PROMPT:
Output, exactly as written, the lines of the data below from the one containing "如有問題或需要協助，請聯繫：" to the end.

(Stored data)
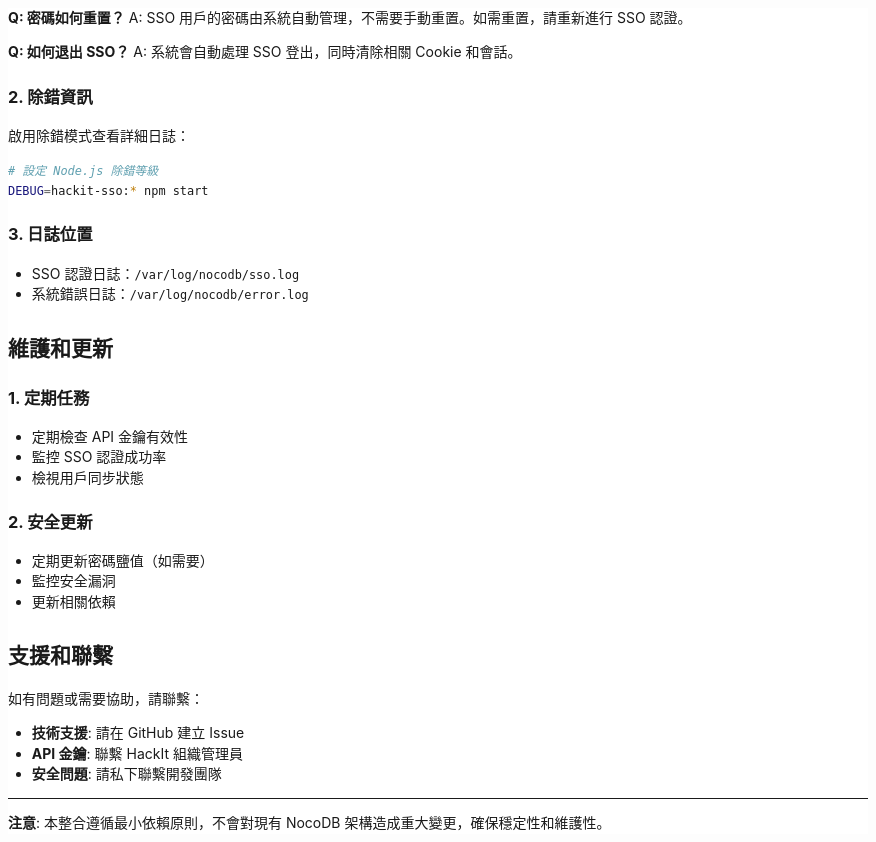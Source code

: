 **Q: 密碼如何重置？**
A: SSO 用戶的密碼由系統自動管理，不需要手動重置。如需重置，請重新進行 SSO 認證。

**Q: 如何退出 SSO？**
A: 系統會自動處理 SSO 登出，同時清除相關 Cookie 和會話。

### 2. 除錯資訊

啟用除錯模式查看詳細日誌：

```bash
# 設定 Node.js 除錯等級
DEBUG=hackit-sso:* npm start
```

### 3. 日誌位置

- SSO 認證日誌：`/var/log/nocodb/sso.log`
- 系統錯誤日誌：`/var/log/nocodb/error.log`

## 維護和更新

### 1. 定期任務

- 定期檢查 API 金鑰有效性
- 監控 SSO 認證成功率
- 檢視用戶同步狀態

### 2. 安全更新

- 定期更新密碼鹽值（如需要）
- 監控安全漏洞
- 更新相關依賴

## 支援和聯繫

如有問題或需要協助，請聯繫：

- **技術支援**: 請在 GitHub 建立 Issue
- **API 金鑰**: 聯繫 HackIt 組織管理員
- **安全問題**: 請私下聯繫開發團隊

---

**注意**: 本整合遵循最小依賴原則，不會對現有 NocoDB 架構造成重大變更，確保穩定性和維護性。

YOUR SOLUTION:
如有問題或需要協助，請聯繫：

- **技術支援**: 請在 GitHub 建立 Issue
- **API 金鑰**: 聯繫 HackIt 組織管理員
- **安全問題**: 請私下聯繫開發團隊

---

**注意**: 本整合遵循最小依賴原則，不會對現有 NocoDB 架構造成重大變更，確保穩定性和維護性。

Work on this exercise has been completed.